This guide covers the different types of quantum embeddings available in the Quantum Data Embedding Suite.

Overview

Quantum embeddings are the foundation of quantum machine learning. They encode classical data into quantum states, enabling quantum algorithms to process classical information.
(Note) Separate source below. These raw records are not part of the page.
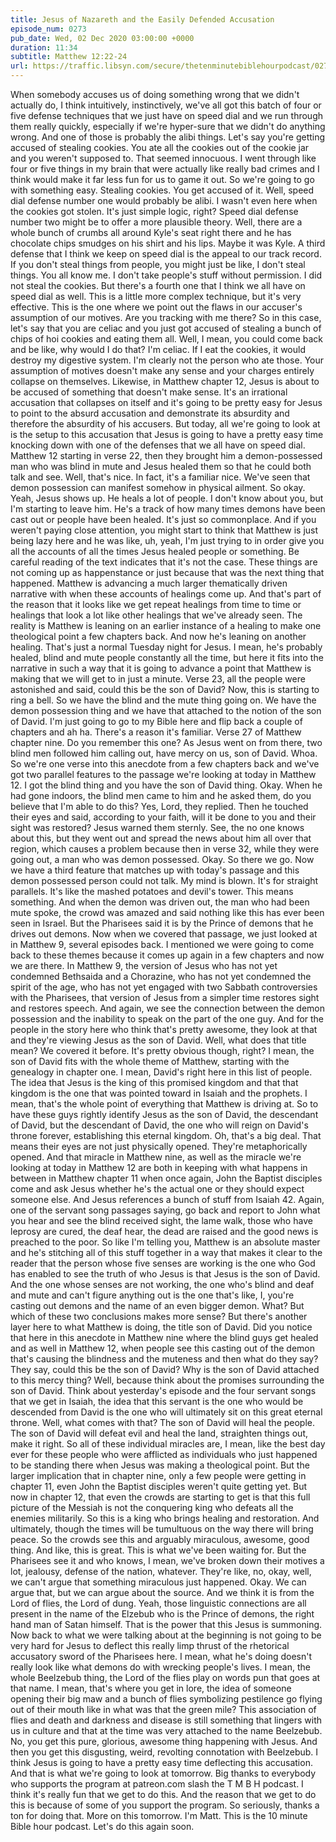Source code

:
 ```yaml
---
title: Jesus of Nazareth and the Easily Defended Accusation
episode_num: 0273
pub_date: Wed, 02 Dec 2020 03:00:00 +0000
duration: 11:34
subtitle: Matthew 12:22-24
url: https://traffic.libsyn.com/secure/thetenminutebiblehourpodcast/0273_-_Jesus_of_Nazareth_and_the_Easily_Defended_Accusation.mp3
---
```


 When somebody accuses us of doing something wrong that we didn't actually do, I think intuitively, instinctively, we've all got this batch of four or five defense techniques that we just have on speed dial and we run through them really quickly, especially if we're hyper-sure that we didn't do anything wrong. And one of those is probably the alibi things. Let's say you're getting accused of stealing cookies. You ate all the cookies out of the cookie jar and you weren't supposed to. That seemed innocuous. I went through like four or five things in my brain that were actually like really bad crimes and I think would make it far less fun for us to game it out. So we're going to go with something easy. Stealing cookies. You get accused of it. Well, speed dial defense number one would probably be alibi. I wasn't even here when the cookies got stolen. It's just simple logic, right? Speed dial defense number two might be to offer a more plausible theory. Well, there are a whole bunch of crumbs all around Kyle's seat right there and he has chocolate chips smudges on his shirt and his lips. Maybe it was Kyle. A third defense that I think we keep on speed dial is the appeal to our track record. If you don't steal things from people, you might just be like, I don't steal things. You all know me. I don't take people's stuff without permission. I did not steal the cookies. But there's a fourth one that I think we all have on speed dial as well. This is a little more complex technique, but it's very effective. This is the one where we point out the flaws in our accuser's assumption of our motives. Are you tracking with me there? So in this case, let's say that you are celiac and you just got accused of stealing a bunch of chips of hoi cookies and eating them all. Well, I mean, you could come back and be like, why would I do that? I'm celiac. If I eat the cookies, it would destroy my digestive system. I'm clearly not the person who ate those. Your assumption of motives doesn't make any sense and your charges entirely collapse on themselves. Likewise, in Matthew chapter 12, Jesus is about to be accused of something that doesn't make sense. It's an irrational accusation that collapses on itself and it's going to be pretty easy for Jesus to point to the absurd accusation and demonstrate its absurdity and therefore the absurdity of his accusers. But today, all we're going to look at is the setup to this accusation that Jesus is going to have a pretty easy time knocking down with one of the defenses that we all have on speed dial. Matthew 12 starting in verse 22, then they brought him a demon-possessed man who was blind in mute and Jesus healed them so that he could both talk and see. Well, that's nice. In fact, it's a familiar nice. We've seen that demon possession can manifest somehow in physical ailment. So okay. Yeah, Jesus shows up. He heals a lot of people. I don't know about you, but I'm starting to leave him. He's a track of how many times demons have been cast out or people have been healed. It's just so commonplace. And if you weren't paying close attention, you might start to think that Matthew is just being lazy here and he was like, uh, yeah, I'm just trying to in order give you all the accounts of all the times Jesus healed people or something. Be careful reading of the text indicates that it's not the case. These things are not coming up as happenstance or just because that was the next thing that happened. Matthew is advancing a much larger thematically driven narrative with when these accounts of healings come up. And that's part of the reason that it looks like we get repeat healings from time to time or healings that look a lot like other healings that we've already seen. The reality is Matthew is leaning on an earlier instance of a healing to make one theological point a few chapters back. And now he's leaning on another healing. That's just a normal Tuesday night for Jesus. I mean, he's probably healed, blind and mute people constantly all the time, but here it fits into the narrative in such a way that it is going to advance a point that Matthew is making that we will get to in just a minute. Verse 23, all the people were astonished and said, could this be the son of David? Now, this is starting to ring a bell. So we have the blind and the mute thing going on. We have the demon possession thing and we have that attached to the notion of the son of David. I'm just going to go to my Bible here and flip back a couple of chapters and ah ha. There's a reason it's familiar. Verse 27 of Matthew chapter nine. Do you remember this one? As Jesus went on from there, two blind men followed him calling out, have mercy on us, son of David. Whoa. So we're one verse into this anecdote from a few chapters back and we've got two parallel features to the passage we're looking at today in Matthew 12. I got the blind thing and you have the son of David thing. Okay. When he had gone indoors, the blind men came to him and he asked them, do you believe that I'm able to do this? Yes, Lord, they replied. Then he touched their eyes and said, according to your faith, will it be done to you and their sight was restored? Jesus warned them sternly. See, the no one knows about this, but they went out and spread the news about him all over that region, which causes a problem because then in verse 32, while they were going out, a man who was demon possessed. Okay. So there we go. Now we have a third feature that matches up with today's passage and this demon possessed person could not talk. My mind is blown. It's for straight parallels. It's like the mashed potatoes and devil's tower. This means something. And when the demon was driven out, the man who had been mute spoke, the crowd was amazed and said nothing like this has ever been seen in Israel. But the Pharisees said it is by the Prince of demons that he drives out demons. Now when we covered that passage, we just looked at in Matthew 9, several episodes back. I mentioned we were going to come back to these themes because it comes up again in a few chapters and now we are there. In Matthew 9, the version of Jesus who has not yet condemned Bethsaida and a Chorazine, who has not yet condemned the spirit of the age, who has not yet engaged with two Sabbath controversies with the Pharisees, that version of Jesus from a simpler time restores sight and restores speech. And again, we see the connection between the demon possession and the inability to speak on the part of the one guy. And for the people in the story here who think that's pretty awesome, they look at that and they're viewing Jesus as the son of David. Well, what does that title mean? We covered it before. It's pretty obvious though, right? I mean, the son of David fits with the whole theme of Matthew, starting with the genealogy in chapter one. I mean, David's right here in this list of people. The idea that Jesus is the king of this promised kingdom and that that kingdom is the one that was pointed toward in Isaiah and the prophets. I mean, that's the whole point of everything that Matthew is driving at. So to have these guys rightly identify Jesus as the son of David, the descendant of David, but the descendant of David, the one who will reign on David's throne forever, establishing this eternal kingdom. Oh, that's a big deal. That means their eyes are not just physically opened. They're metaphorically opened. And that miracle in Matthew nine, as well as the miracle we're looking at today in Matthew 12 are both in keeping with what happens in between in Matthew chapter 11 when once again, John the Baptist disciples come and ask Jesus whether he's the actual one or they should expect someone else. And Jesus references a bunch of stuff from Isaiah 42. Again, one of the servant song passages saying, go back and report to John what you hear and see the blind received sight, the lame walk, those who have leprosy are cured, the deaf hear, the dead are raised and the good news is preached to the poor. So like I'm telling you, Matthew is an absolute master and he's stitching all of this stuff together in a way that makes it clear to the reader that the person whose five senses are working is the one who God has enabled to see the truth of who Jesus is that Jesus is the son of David. And the one whose senses are not working, the one who's blind and deaf and mute and can't figure anything out is the one that's like, I, you're casting out demons and the name of an even bigger demon. What? But which of these two conclusions makes more sense? But there's another layer here to what Matthew is doing, the title son of David. Did you notice that here in this anecdote in Matthew nine where the blind guys get healed and as well in Matthew 12, when people see this casting out of the demon that's causing the blindness and the muteness and then what do they say? They say, could this be the son of David? Why is the son of David attached to this mercy thing? Well, because think about the promises surrounding the son of David. Think about yesterday's episode and the four servant songs that we get in Isaiah, the idea that this servant is the one who would be descended from David is the one who will ultimately sit on this great eternal throne. Well, what comes with that? The son of David will heal the people. The son of David will defeat evil and heal the land, straighten things out, make it right. So all of these individual miracles are, I mean, like the best day ever for these people who were afflicted as individuals who just happened to be standing there when Jesus was making a theological point. But the larger implication that in chapter nine, only a few people were getting in chapter 11, even John the Baptist disciples weren't quite getting yet. But now in chapter 12, that even the crowds are starting to get is that this full picture of the Messiah is not the conquering king who defeats all the enemies militarily. So this is a king who brings healing and restoration. And ultimately, though the times will be tumultuous on the way there will bring peace. So the crowds see this and arguably miraculous, awesome, good thing. And like, this is great. This is what we've been waiting for. But the Pharisees see it and who knows, I mean, we've broken down their motives a lot, jealousy, defense of the nation, whatever. They're like, no, okay, well, we can't argue that something miraculous just happened. Okay. We can argue that, but we can argue about the source. And we think it is from the Lord of flies, the Lord of dung. Yeah, those linguistic connections are all present in the name of the Elzebub who is the Prince of demons, the right hand man of Satan himself. That is the power that this Jesus is summoning. Now back to what we were talking about at the beginning is not going to be very hard for Jesus to deflect this really limp thrust of the rhetorical accusatory sword of the Pharisees here. I mean, what he's doing doesn't really look like what demons do with wrecking people's lives. I mean, the whole Beelzebub thing, the Lord of the flies play on words pun that goes at that name. I mean, that's where you get in lore, the idea of someone opening their big maw and a bunch of flies symbolizing pestilence go flying out of their mouth like in what was that the green mile? This association of flies and death and darkness and disease is still something that lingers with us in culture and that at the time was very attached to the name Beelzebub. No, you get this pure, glorious, awesome thing happening with Jesus. And then you get this disgusting, weird, revolting connotation with Beelzebub. I think Jesus is going to have a pretty easy time deflecting this accusation. And that is what we're going to look at tomorrow. Big thanks to everybody who supports the program at patreon.com slash the T M B H podcast. I think it's really fun that we get to do this. And the reason that we get to do this is because of some of you support the program. So seriously, thanks a ton for doing that. More on this tomorrow. I'm Matt. This is the 10 minute Bible hour podcast. Let's do this again soon.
The choice of embedding significantly impacts the performance and quantum advantage potential of your machine learning model.

Embedding Types

Angle Embedding

Angle embedding encodes classical data as rotation angles in quantum gates, typically RY rotations.

How it Works

from quantum_data_embedding_suite.embeddings import AngleEmbedding
import numpy as np

# Create angle embedding
embedding = AngleEmbedding(
    n_qubits=4,
    rotation_axis='Y',  # Can be 'X', 'Y', or 'Z'
    entangling_layers=1
)

# Embed a data point
data_point = np.array([0.1, 0.5, -0.3, 0.8])
circuit = embedding.embed(data_point)

Mathematical Representation

For a data point \(\mathbf{x} = (x_1, x_2, ..., x_n)\), the angle embedding applies:

\[|\psi(\mathbf{x})\rangle = \prod_{i=1}^{n} R_Y(x_i) |0\rangle^{\otimes n}\]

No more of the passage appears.